* [What you should do] Print the records exactly as given.
Data extract START
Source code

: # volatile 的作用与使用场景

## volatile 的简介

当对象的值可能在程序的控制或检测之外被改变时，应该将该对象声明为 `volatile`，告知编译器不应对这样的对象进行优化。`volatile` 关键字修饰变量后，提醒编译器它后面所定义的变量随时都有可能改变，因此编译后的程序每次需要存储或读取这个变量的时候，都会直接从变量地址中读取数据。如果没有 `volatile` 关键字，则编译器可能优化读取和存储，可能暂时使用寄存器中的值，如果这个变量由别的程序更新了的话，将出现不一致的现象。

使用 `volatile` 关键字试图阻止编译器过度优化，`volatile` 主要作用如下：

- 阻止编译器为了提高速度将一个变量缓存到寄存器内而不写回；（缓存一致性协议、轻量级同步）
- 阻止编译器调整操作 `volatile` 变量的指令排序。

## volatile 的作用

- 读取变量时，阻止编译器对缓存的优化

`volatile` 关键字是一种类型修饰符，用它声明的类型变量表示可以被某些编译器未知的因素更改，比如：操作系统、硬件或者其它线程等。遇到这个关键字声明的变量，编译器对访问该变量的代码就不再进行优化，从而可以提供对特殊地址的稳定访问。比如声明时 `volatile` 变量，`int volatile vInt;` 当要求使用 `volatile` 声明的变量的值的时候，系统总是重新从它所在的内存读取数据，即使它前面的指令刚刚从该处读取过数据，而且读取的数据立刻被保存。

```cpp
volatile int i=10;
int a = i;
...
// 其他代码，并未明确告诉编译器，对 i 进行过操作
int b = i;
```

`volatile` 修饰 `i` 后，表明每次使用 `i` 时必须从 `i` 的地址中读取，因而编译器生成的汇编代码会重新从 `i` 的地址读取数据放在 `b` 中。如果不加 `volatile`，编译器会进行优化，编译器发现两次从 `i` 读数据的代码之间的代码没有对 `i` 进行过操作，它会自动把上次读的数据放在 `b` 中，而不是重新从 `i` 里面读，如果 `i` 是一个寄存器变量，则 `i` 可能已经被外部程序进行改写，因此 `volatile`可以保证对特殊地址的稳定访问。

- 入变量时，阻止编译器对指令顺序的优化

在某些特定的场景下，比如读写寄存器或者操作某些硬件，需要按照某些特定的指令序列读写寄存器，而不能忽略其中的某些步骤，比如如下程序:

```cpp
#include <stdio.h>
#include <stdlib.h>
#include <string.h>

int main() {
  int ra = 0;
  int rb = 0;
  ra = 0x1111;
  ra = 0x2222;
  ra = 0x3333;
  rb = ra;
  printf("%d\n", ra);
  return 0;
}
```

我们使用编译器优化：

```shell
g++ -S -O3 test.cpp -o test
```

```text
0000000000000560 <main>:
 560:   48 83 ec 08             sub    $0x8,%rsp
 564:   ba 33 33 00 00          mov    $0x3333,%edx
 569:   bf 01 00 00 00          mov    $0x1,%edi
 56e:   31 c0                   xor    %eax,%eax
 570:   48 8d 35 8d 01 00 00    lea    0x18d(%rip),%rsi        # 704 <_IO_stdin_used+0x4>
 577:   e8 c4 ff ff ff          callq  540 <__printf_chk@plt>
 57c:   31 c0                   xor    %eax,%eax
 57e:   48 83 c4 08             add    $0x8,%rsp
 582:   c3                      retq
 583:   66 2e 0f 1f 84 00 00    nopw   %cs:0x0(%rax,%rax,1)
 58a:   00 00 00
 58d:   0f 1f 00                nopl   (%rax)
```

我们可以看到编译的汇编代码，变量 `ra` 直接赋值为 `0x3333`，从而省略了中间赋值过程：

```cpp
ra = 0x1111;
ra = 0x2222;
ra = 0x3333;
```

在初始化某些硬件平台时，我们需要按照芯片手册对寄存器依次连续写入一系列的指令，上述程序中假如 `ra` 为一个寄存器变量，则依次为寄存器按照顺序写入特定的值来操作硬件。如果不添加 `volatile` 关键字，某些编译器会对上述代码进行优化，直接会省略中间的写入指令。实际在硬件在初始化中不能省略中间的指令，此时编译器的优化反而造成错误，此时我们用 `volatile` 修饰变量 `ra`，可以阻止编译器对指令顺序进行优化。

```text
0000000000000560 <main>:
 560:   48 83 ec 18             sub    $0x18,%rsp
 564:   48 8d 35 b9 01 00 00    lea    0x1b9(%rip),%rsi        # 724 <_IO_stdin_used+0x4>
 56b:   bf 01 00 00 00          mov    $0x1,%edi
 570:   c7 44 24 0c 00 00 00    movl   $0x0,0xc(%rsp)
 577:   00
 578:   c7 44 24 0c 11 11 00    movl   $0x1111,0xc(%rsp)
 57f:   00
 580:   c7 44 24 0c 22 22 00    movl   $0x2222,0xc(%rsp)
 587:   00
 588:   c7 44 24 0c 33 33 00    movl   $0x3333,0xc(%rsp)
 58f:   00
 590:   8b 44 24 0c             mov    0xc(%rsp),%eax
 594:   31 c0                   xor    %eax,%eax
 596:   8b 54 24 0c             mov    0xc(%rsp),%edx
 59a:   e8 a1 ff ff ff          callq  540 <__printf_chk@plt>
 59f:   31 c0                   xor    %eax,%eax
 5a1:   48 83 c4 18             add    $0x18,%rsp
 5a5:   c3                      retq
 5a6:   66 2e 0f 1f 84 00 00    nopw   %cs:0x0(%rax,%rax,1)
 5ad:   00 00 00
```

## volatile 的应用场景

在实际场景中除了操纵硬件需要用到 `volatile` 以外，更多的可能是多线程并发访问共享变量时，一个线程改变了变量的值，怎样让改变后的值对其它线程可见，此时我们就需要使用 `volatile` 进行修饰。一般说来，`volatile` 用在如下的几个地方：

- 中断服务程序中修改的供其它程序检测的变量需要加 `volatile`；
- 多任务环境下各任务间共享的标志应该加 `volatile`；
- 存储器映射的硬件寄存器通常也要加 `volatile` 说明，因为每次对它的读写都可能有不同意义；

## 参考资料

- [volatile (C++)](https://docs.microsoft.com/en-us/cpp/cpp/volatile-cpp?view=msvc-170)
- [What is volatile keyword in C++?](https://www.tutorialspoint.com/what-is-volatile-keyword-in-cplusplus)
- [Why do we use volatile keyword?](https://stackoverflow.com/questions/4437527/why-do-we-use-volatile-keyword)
Data extract END
* [Written solution]
Source code

: # volatile 的作用与使用场景

## volatile 的简介

当对象的值可能在程序的控制或检测之外被改变时，应该将该对象声明为 `volatile`，告知编译器不应对这样的对象进行优化。`volatile` 关键字修饰变量后，提醒编译器它后面所定义的变量随时都有可能改变，因此编译后的程序每次需要存储或读取这个变量的时候，都会直接从变量地址中读取数据。如果没有 `volatile` 关键字，则编译器可能优化读取和存储，可能暂时使用寄存器中的值，如果这个变量由别的程序更新了的话，将出现不一致的现象。

使用 `volatile` 关键字试图阻止编译器过度优化，`volatile` 主要作用如下：

- 阻止编译器为了提高速度将一个变量缓存到寄存器内而不写回；（缓存一致性协议、轻量级同步）
- 阻止编译器调整操作 `volatile` 变量的指令排序。

## volatile 的作用

- 读取变量时，阻止编译器对缓存的优化

`volatile` 关键字是一种类型修饰符，用它声明的类型变量表示可以被某些编译器未知的因素更改，比如：操作系统、硬件或者其它线程等。遇到这个关键字声明的变量，编译器对访问该变量的代码就不再进行优化，从而可以提供对特殊地址的稳定访问。比如声明时 `volatile` 变量，`int volatile vInt;` 当要求使用 `volatile` 声明的变量的值的时候，系统总是重新从它所在的内存读取数据，即使它前面的指令刚刚从该处读取过数据，而且读取的数据立刻被保存。

```cpp
volatile int i=10;
int a = i;
...
// 其他代码，并未明确告诉编译器，对 i 进行过操作
int b = i;
```

`volatile` 修饰 `i` 后，表明每次使用 `i` 时必须从 `i` 的地址中读取，因而编译器生成的汇编代码会重新从 `i` 的地址读取数据放在 `b` 中。如果不加 `volatile`，编译器会进行优化，编译器发现两次从 `i` 读数据的代码之间的代码没有对 `i` 进行过操作，它会自动把上次读的数据放在 `b` 中，而不是重新从 `i` 里面读，如果 `i` 是一个寄存器变量，则 `i` 可能已经被外部程序进行改写，因此 `volatile`可以保证对特殊地址的稳定访问。

- 入变量时，阻止编译器对指令顺序的优化

在某些特定的场景下，比如读写寄存器或者操作某些硬件，需要按照某些特定的指令序列读写寄存器，而不能忽略其中的某些步骤，比如如下程序:

```cpp
#include <stdio.h>
#include <stdlib.h>
#include <string.h>

int main() {
  int ra = 0;
  int rb = 0;
  ra = 0x1111;
  ra = 0x2222;
  ra = 0x3333;
  rb = ra;
  printf("%d\n", ra);
  return 0;
}
```

我们使用编译器优化：

```shell
g++ -S -O3 test.cpp -o test
```

```text
0000000000000560 <main>:
 560:   48 83 ec 08             sub    $0x8,%rsp
 564:   ba 33 33 00 00          mov    $0x3333,%edx
 569:   bf 01 00 00 00          mov    $0x1,%edi
 56e:   31 c0                   xor    %eax,%eax
 570:   48 8d 35 8d 01 00 00    lea    0x18d(%rip),%rsi        # 704 <_IO_stdin_used+0x4>
 577:   e8 c4 ff ff ff          callq  540 <__printf_chk@plt>
 57c:   31 c0                   xor    %eax,%eax
 57e:   48 83 c4 08             add    $0x8,%rsp
 582:   c3                      retq
 583:   66 2e 0f 1f 84 00 00    nopw   %cs:0x0(%rax,%rax,1)
 58a:   00 00 00
 58d:   0f 1f 00                nopl   (%rax)
```

我们可以看到编译的汇编代码，变量 `ra` 直接赋值为 `0x3333`，从而省略了中间赋值过程：

```cpp
ra = 0x1111;
ra = 0x2222;
ra = 0x3333;
```

在初始化某些硬件平台时，我们需要按照芯片手册对寄存器依次连续写入一系列的指令，上述程序中假如 `ra` 为一个寄存器变量，则依次为寄存器按照顺序写入特定的值来操作硬件。如果不添加 `volatile` 关键字，某些编译器会对上述代码进行优化，直接会省略中间的写入指令。实际在硬件在初始化中不能省略中间的指令，此时编译器的优化反而造成错误，此时我们用 `volatile` 修饰变量 `ra`，可以阻止编译器对指令顺序进行优化。

```text
0000000000000560 <main>:
 560:   48 83 ec 18             sub    $0x18,%rsp
 564:   48 8d 35 b9 01 00 00    lea    0x1b9(%rip),%rsi        # 724 <_IO_stdin_used+0x4>
 56b:   bf 01 00 00 00          mov    $0x1,%edi
 570:   c7 44 24 0c 00 00 00    movl   $0x0,0xc(%rsp)
 577:   00
 578:   c7 44 24 0c 11 11 00    movl   $0x1111,0xc(%rsp)
 57f:   00
 580:   c7 44 24 0c 22 22 00    movl   $0x2222,0xc(%rsp)
 587:   00
 588:   c7 44 24 0c 33 33 00    movl   $0x3333,0xc(%rsp)
 58f:   00
 590:   8b 44 24 0c             mov    0xc(%rsp),%eax
 594:   31 c0                   xor    %eax,%eax
 596:   8b 54 24 0c             mov    0xc(%rsp),%edx
 59a:   e8 a1 ff ff ff          callq  540 <__printf_chk@plt>
 59f:   31 c0                   xor    %eax,%eax
 5a1:   48 83 c4 18             add    $0x18,%rsp
 5a5:   c3                      retq
 5a6:   66 2e 0f 1f 84 00 00    nopw   %cs:0x0(%rax,%rax,1)
 5ad:   00 00 00
```

## volatile 的应用场景

在实际场景中除了操纵硬件需要用到 `volatile` 以外，更多的可能是多线程并发访问共享变量时，一个线程改变了变量的值，怎样让改变后的值对其它线程可见，此时我们就需要使用 `volatile` 进行修饰。一般说来，`volatile` 用在如下的几个地方：

- 中断服务程序中修改的供其它程序检测的变量需要加 `volatile`；
- 多任务环境下各任务间共享的标志应该加 `volatile`；
- 存储器映射的硬件寄存器通常也要加 `volatile` 说明，因为每次对它的读写都可能有不同意义；

## 参考资料

- [volatile (C++)](https://docs.microsoft.com/en-us/cpp/cpp/volatile-cpp?view=msvc-170)
- [What is volatile keyword in C++?](https://www.tutorialspoint.com/what-is-volatile-keyword-in-cplusplus)
- [Why do we use volatile keyword?](https://stackoverflow.com/questions/4437527/why-do-we-use-volatile-keyword)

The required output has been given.